#### The task
Present an exact copy of each line below.

▼▼▼

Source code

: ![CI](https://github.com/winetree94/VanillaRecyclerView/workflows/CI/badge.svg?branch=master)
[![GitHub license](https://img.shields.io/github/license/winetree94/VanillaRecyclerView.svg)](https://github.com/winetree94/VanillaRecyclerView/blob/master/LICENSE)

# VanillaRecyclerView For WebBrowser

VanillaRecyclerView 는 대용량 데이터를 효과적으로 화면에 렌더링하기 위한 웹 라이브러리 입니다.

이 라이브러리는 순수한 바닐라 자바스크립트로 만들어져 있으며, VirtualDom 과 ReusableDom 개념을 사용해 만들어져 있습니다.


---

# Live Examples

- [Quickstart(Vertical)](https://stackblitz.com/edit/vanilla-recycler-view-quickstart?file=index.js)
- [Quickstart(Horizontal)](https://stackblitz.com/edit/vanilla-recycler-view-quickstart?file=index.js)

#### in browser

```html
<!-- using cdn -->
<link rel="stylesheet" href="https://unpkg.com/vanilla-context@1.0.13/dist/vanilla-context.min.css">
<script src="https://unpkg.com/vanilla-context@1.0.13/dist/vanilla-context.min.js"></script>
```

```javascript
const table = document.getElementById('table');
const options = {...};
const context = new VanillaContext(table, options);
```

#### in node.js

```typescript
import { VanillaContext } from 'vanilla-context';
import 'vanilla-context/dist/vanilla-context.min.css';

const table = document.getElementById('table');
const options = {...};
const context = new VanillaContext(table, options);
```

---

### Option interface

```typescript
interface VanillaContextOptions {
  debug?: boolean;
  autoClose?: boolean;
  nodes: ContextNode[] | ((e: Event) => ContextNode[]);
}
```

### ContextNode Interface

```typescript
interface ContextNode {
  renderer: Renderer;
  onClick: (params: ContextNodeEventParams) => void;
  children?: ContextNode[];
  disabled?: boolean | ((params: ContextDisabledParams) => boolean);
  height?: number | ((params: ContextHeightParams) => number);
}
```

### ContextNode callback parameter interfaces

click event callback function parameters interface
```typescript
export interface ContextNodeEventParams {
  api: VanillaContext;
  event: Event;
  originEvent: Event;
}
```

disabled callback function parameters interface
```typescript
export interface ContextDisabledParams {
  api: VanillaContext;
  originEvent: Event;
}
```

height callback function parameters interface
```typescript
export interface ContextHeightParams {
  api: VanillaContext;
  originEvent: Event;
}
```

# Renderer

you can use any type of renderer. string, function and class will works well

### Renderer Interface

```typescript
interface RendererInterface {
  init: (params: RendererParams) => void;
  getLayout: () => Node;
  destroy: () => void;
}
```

▲▲▲

#### Answer
Source code

: ![CI](https://github.com/winetree94/VanillaRecyclerView/workflows/CI/badge.svg?branch=master)
[![GitHub license](https://img.shields.io/github/license/winetree94/VanillaRecyclerView.svg)](https://github.com/winetree94/VanillaRecyclerView/blob/master/LICENSE)

# VanillaRecyclerView For WebBrowser

VanillaRecyclerView 는 대용량 데이터를 효과적으로 화면에 렌더링하기 위한 웹 라이브러리 입니다.

이 라이브러리는 순수한 바닐라 자바스크립트로 만들어져 있으며, VirtualDom 과 ReusableDom 개념을 사용해 만들어져 있습니다.


---

# Live Examples

- [Quickstart(Vertical)](https://stackblitz.com/edit/vanilla-recycler-view-quickstart?file=index.js)
- [Quickstart(Horizontal)](https://stackblitz.com/edit/vanilla-recycler-view-quickstart?file=index.js)

#### in browser

```html
<!-- using cdn -->
<link rel="stylesheet" href="https://unpkg.com/vanilla-context@1.0.13/dist/vanilla-context.min.css">
<script src="https://unpkg.com/vanilla-context@1.0.13/dist/vanilla-context.min.js"></script>
```

```javascript
const table = document.getElementById('table');
const options = {...};
const context = new VanillaContext(table, options);
```

#### in node.js

```typescript
import { VanillaContext } from 'vanilla-context';
import 'vanilla-context/dist/vanilla-context.min.css';

const table = document.getElementById('table');
const options = {...};
const context = new VanillaContext(table, options);
```

---

### Option interface

```typescript
interface VanillaContextOptions {
  debug?: boolean;
  autoClose?: boolean;
  nodes: ContextNode[] | ((e: Event) => ContextNode[]);
}
```

### ContextNode Interface

```typescript
interface ContextNode {
  renderer: Renderer;
  onClick: (params: ContextNodeEventParams) => void;
  children?: ContextNode[];
  disabled?: boolean | ((params: ContextDisabledParams) => boolean);
  height?: number | ((params: ContextHeightParams) => number);
}
```

### ContextNode callback parameter interfaces

click event callback function parameters interface
```typescript
export interface ContextNodeEventParams {
  api: VanillaContext;
  event: Event;
  originEvent: Event;
}
```

disabled callback function parameters interface
```typescript
export interface ContextDisabledParams {
  api: VanillaContext;
  originEvent: Event;
}
```

height callback function parameters interface
```typescript
export interface ContextHeightParams {
  api: VanillaContext;
  originEvent: Event;
}
```

# Renderer

you can use any type of renderer. string, function and class will works well

### Renderer Interface

```typescript
interface RendererInterface {
  init: (params: RendererParams) => void;
  getLayout: () => Node;
  destroy: () => void;
}
```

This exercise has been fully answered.